There is also the contrast between the heaviness of bronze and marble and the fragility of the hold of these forms on their earth.
Their demands are not onerous either on us or on their environment.
You could pass them by, waving a hand. Thread your way between them and not feel their weight pushing you down.
This is not so with Giacommeti‘s works: so dour, so poignantly solitary, so intense, so absorbtive of energy as black holes are of light, that you stop and look at them. You are stopped until you have fully looked at them.

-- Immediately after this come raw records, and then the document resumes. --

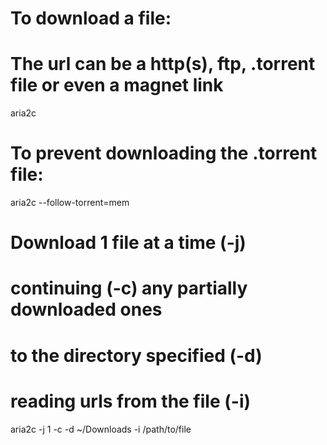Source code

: # To download a file:

# The url can be a http(s), ftp, .torrent file or even a magnet link

aria2c <url>

# To prevent downloading the .torrent file:

aria2c --follow-torrent=mem <url>

# Download 1 file at a time (-j)

# continuing (-c) any partially downloaded ones

# to the directory specified (-d)

# reading urls from the file (-i)

aria2c -j 1 -c -d ~/Downloads -i /path/to/file
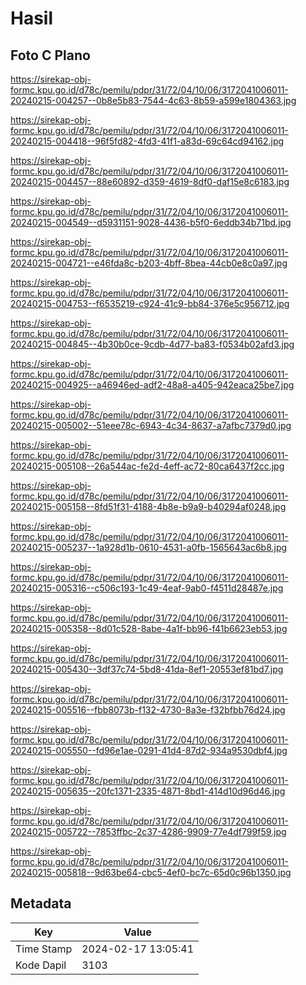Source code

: # Hasil

## Foto C Plano

https://sirekap-obj-formc.kpu.go.id/d78c/pemilu/pdpr/31/72/04/10/06/3172041006011-20240215-004257--0b8e5b83-7544-4c63-8b59-a599e1804363.jpg

https://sirekap-obj-formc.kpu.go.id/d78c/pemilu/pdpr/31/72/04/10/06/3172041006011-20240215-004418--96f5fd82-4fd3-41f1-a83d-69c64cd94162.jpg

https://sirekap-obj-formc.kpu.go.id/d78c/pemilu/pdpr/31/72/04/10/06/3172041006011-20240215-004457--88e60892-d359-4619-8df0-daf15e8c6183.jpg

https://sirekap-obj-formc.kpu.go.id/d78c/pemilu/pdpr/31/72/04/10/06/3172041006011-20240215-004549--d5931151-9028-4436-b5f0-6eddb34b71bd.jpg

https://sirekap-obj-formc.kpu.go.id/d78c/pemilu/pdpr/31/72/04/10/06/3172041006011-20240215-004721--e46fda8c-b203-4bff-8bea-44cb0e8c0a97.jpg

https://sirekap-obj-formc.kpu.go.id/d78c/pemilu/pdpr/31/72/04/10/06/3172041006011-20240215-004753--f6535219-c924-41c9-bb84-376e5c956712.jpg

https://sirekap-obj-formc.kpu.go.id/d78c/pemilu/pdpr/31/72/04/10/06/3172041006011-20240215-004845--4b30b0ce-9cdb-4d77-ba83-f0534b02afd3.jpg

https://sirekap-obj-formc.kpu.go.id/d78c/pemilu/pdpr/31/72/04/10/06/3172041006011-20240215-004925--a46946ed-adf2-48a8-a405-942eaca25be7.jpg

https://sirekap-obj-formc.kpu.go.id/d78c/pemilu/pdpr/31/72/04/10/06/3172041006011-20240215-005002--51eee78c-6943-4c34-8637-a7afbc7379d0.jpg

https://sirekap-obj-formc.kpu.go.id/d78c/pemilu/pdpr/31/72/04/10/06/3172041006011-20240215-005108--26a544ac-fe2d-4eff-ac72-80ca6437f2cc.jpg

https://sirekap-obj-formc.kpu.go.id/d78c/pemilu/pdpr/31/72/04/10/06/3172041006011-20240215-005158--8fd51f31-4188-4b8e-b9a9-b40294af0248.jpg

https://sirekap-obj-formc.kpu.go.id/d78c/pemilu/pdpr/31/72/04/10/06/3172041006011-20240215-005237--1a928d1b-0610-4531-a0fb-1565643ac6b8.jpg

https://sirekap-obj-formc.kpu.go.id/d78c/pemilu/pdpr/31/72/04/10/06/3172041006011-20240215-005316--c506c193-1c49-4eaf-9ab0-f4511d28487e.jpg

https://sirekap-obj-formc.kpu.go.id/d78c/pemilu/pdpr/31/72/04/10/06/3172041006011-20240215-005358--8d01c528-8abe-4a1f-bb96-f41b6623eb53.jpg

https://sirekap-obj-formc.kpu.go.id/d78c/pemilu/pdpr/31/72/04/10/06/3172041006011-20240215-005430--3df37c74-5bd8-41da-8ef1-20553ef81bd7.jpg

https://sirekap-obj-formc.kpu.go.id/d78c/pemilu/pdpr/31/72/04/10/06/3172041006011-20240215-005516--fbb8073b-f132-4730-8a3e-f32bfbb76d24.jpg

https://sirekap-obj-formc.kpu.go.id/d78c/pemilu/pdpr/31/72/04/10/06/3172041006011-20240215-005550--fd96e1ae-0291-41d4-87d2-934a9530dbf4.jpg

https://sirekap-obj-formc.kpu.go.id/d78c/pemilu/pdpr/31/72/04/10/06/3172041006011-20240215-005635--20fc1371-2335-4871-8bd1-414d10d96d46.jpg

https://sirekap-obj-formc.kpu.go.id/d78c/pemilu/pdpr/31/72/04/10/06/3172041006011-20240215-005722--7853ffbc-2c37-4286-9909-77e4df799f59.jpg

https://sirekap-obj-formc.kpu.go.id/d78c/pemilu/pdpr/31/72/04/10/06/3172041006011-20240215-005818--9d63be64-cbc5-4ef0-bc7c-65d0c96b1350.jpg


## Metadata

| Key        | Value               |
| ---------- | ------------------- |
| Time Stamp | 2024-02-17 13:05:41 |
| Kode Dapil | 3103                |



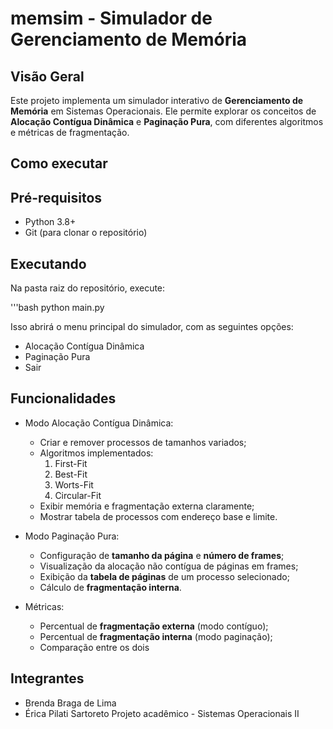 # **memsim - Simulador de Gerenciamento de Memória**

## Visão Geral
Este projeto implementa um simulador interativo de **Gerenciamento de Memória** em Sistemas Operacionais.
Ele permite explorar os conceitos de **Alocação Contígua Dinâmica** e **Paginação Pura**, com diferentes algoritmos e métricas de fragmentação.

## **Como executar**

## **Pré-requisitos**
- Python 3.8+
- Git (para clonar o repositório)

## **Executando**
Na pasta raiz do repositório, execute:

'''bash
python main.py

Isso abrirá o menu principal do simulador, com as seguintes opções:
- Alocação Contígua Dinâmica
- Paginação Pura
- Sair

## **Funcionalidades**
- Modo Alocação Contígua Dinâmica:
    - Criar e remover processos de tamanhos variados;
    - Algoritmos implementados:
        1. First-Fit
        2. Best-Fit
        3. Worts-Fit
        4. Circular-Fit
    - Exibir memória e fragmentação externa claramente;
    - Mostrar tabela de processos com endereço base e limite.

- Modo Paginação Pura:
    - Configuração de **tamanho da página** e **número de frames**;
    - Visualização da alocação não contígua de páginas em frames;
    - Exibição da **tabela de páginas** de um processo selecionado;
    - Cálculo de **fragmentação interna**.

- Métricas:
    - Percentual de **fragmentação externa** (modo contíguo);
    - Percentual de **fragmentação interna** (modo paginação);
    - Comparação entre os dois 

## Integrantes 
- Brenda Braga de Lima
- Érica Pilati Sartoreto
    Projeto acadêmico - Sistemas Operacionais II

Farcas’ figures: arched backs so that the sky can be seen in the curve; hands and legs extended to the fullest; hands with fingers splayed open so that air circulates and the bronze palms glint with invitation;
many figures are stepping off into the world; small leaps into an unknown. Some are in athletic pose ready for a high jump, a sprint, the throwing of a discus, the reach for a kiss;
bodies whose piece parts, even if reorganized and reordered are cradled with the greatest tenderness to restore to the body the possibility of a healing, a wholeness.
Fingers touching with tenderness only.
Giacometti abolished the volume of traditional sculpture. Farcas has followed suit.
But Farcas’ figures have restored a certain sense of that volume in two ways.
First with the height of his figures. Giacometti eschewed height. His forms were small and grew smaller over the course of his life.
Secondly, with the sensuality of Farcas’ figures’ gestures: expansive, sometimes circular gestures of their heads, torsos, arms, legs, hands, fingers.
Expanding with sinuous and vaulting longing towards their own coherent wholeness; towards others, towards the sky; the earth.
These figures are very heavy because they are of bronze and some incorporate marble plinths; and some sculptural wooden stands also.
And this is a contrast with the balletic lightness of their movements.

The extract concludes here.